On Tue, Nov 8, 2022 at 8:34 AM wangw(dot)fnst(at)fujitsu(dot)com
<wangw(dot)fnst(at)fujitsu(dot)com> wrote:
>
>
> Attach the patch.
>

+/*
+ * Helper function for ReorderBufferProcessTXN for updating progress.
+ */
+static inline void
+ReorderBufferUpdateProgress(ReorderBuffer *rb, ReorderBufferTXN *txn,
+ ReorderBufferChange *change)
+{
+ LogicalDecodingContext *ctx = rb->private_data;
+ static int changes_count = 0;

It's not easy to know that a variable is static when reading the code which
uses it. So it's easy to interpret code wrong. I would probably track it
through logical decoding context itself OR through a global variable like other
places where we track the last timestamps. But there's more below on this.

+
+ if (!ctx->update_progress)
+ return;
+
+ Assert(!ctx->fast_forward);
+
+ /* set output state */
+ ctx->accept_writes = false;
+ ctx->write_xid = txn->xid;
+ ctx->write_location = change->lsn;
+ ctx->end_xact = false;

This patch reverts many of the changes of the previous commit which tried to
fix this issue i.e. 55558df2374. end_xact was introduced by the same commit but
without much explanation of that in the commit message. Its only user,
WalSndUpdateProgress(), is probably making a wrong assumption as well.

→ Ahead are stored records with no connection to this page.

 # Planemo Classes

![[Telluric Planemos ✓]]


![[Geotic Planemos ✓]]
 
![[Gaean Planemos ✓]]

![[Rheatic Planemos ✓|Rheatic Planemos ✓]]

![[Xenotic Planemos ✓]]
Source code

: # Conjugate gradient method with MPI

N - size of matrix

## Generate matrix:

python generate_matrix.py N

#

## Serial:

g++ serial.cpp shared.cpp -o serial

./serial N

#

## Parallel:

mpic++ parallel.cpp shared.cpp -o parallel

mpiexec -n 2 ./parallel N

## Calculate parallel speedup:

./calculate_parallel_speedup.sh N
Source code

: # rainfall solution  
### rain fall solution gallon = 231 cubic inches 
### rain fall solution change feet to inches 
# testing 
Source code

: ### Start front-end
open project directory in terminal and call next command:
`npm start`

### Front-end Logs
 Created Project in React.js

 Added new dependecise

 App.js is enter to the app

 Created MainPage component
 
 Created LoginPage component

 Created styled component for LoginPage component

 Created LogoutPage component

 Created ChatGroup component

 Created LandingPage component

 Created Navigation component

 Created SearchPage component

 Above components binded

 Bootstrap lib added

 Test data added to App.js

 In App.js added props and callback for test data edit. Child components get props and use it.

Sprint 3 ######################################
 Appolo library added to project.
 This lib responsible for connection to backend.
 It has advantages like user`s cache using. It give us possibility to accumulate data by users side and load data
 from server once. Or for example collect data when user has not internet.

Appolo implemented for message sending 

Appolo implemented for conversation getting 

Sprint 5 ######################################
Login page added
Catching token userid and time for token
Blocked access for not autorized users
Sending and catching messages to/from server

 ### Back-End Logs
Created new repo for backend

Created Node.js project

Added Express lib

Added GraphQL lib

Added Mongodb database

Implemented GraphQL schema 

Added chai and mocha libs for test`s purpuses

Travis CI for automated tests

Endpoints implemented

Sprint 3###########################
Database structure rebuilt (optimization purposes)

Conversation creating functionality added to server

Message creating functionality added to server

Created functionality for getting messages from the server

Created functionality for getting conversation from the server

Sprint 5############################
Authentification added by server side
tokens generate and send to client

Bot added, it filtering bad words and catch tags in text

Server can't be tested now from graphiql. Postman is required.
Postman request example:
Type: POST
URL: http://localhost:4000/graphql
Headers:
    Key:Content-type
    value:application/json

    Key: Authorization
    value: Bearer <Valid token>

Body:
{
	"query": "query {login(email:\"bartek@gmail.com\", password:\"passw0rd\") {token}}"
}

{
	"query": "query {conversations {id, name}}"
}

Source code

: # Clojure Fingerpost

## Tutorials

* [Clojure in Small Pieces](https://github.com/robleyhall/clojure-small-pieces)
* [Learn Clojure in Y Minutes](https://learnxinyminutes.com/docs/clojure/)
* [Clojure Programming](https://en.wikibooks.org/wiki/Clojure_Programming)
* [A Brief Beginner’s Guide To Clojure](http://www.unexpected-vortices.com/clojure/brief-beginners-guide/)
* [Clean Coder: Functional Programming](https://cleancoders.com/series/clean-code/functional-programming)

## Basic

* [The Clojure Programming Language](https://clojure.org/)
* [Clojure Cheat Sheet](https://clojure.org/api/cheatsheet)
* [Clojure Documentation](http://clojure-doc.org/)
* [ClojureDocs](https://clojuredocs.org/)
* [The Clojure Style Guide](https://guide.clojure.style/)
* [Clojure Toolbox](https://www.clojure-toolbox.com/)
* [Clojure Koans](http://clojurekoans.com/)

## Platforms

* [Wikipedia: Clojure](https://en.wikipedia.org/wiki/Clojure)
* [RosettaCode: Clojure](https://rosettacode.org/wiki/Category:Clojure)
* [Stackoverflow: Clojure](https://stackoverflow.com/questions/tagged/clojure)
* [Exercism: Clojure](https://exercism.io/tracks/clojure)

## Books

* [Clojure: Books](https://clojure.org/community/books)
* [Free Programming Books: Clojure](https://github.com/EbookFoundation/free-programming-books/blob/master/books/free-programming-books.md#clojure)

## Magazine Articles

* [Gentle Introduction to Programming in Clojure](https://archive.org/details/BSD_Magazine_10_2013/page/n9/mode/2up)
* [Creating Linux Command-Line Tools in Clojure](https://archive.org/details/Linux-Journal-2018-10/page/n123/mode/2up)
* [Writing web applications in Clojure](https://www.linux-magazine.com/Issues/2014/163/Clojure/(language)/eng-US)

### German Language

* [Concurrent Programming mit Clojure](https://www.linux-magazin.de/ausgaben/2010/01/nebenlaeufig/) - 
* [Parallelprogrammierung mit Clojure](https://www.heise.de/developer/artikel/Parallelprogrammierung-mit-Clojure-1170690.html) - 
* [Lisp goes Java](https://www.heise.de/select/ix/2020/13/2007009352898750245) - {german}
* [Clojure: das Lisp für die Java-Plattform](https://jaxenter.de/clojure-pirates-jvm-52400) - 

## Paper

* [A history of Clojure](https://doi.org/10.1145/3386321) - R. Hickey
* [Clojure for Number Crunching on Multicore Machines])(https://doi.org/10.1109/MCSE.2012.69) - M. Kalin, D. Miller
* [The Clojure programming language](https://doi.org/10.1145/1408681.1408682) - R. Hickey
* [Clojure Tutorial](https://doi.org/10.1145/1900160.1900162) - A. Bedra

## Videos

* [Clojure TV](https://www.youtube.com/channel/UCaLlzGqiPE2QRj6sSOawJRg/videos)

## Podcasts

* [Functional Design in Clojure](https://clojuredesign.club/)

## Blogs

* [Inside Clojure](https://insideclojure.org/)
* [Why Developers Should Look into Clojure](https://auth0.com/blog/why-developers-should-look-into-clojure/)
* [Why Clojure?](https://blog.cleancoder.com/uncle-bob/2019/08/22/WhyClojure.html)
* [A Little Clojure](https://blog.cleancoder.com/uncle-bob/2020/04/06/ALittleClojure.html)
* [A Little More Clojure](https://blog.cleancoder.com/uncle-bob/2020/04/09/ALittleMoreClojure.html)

* We don't have a mechanism to get the ack for any LSN other than end
* xact LSN from the downstream. So, we track lag only for end of
* transaction LSN.

IIUC, WAL sender tracks the LSN of the last WAL record read in sentPtr which is
sent downstream through a keep alive message. Downstream may acknowledge this
LSN. So we do get ack for any LSN, not just commit LSN.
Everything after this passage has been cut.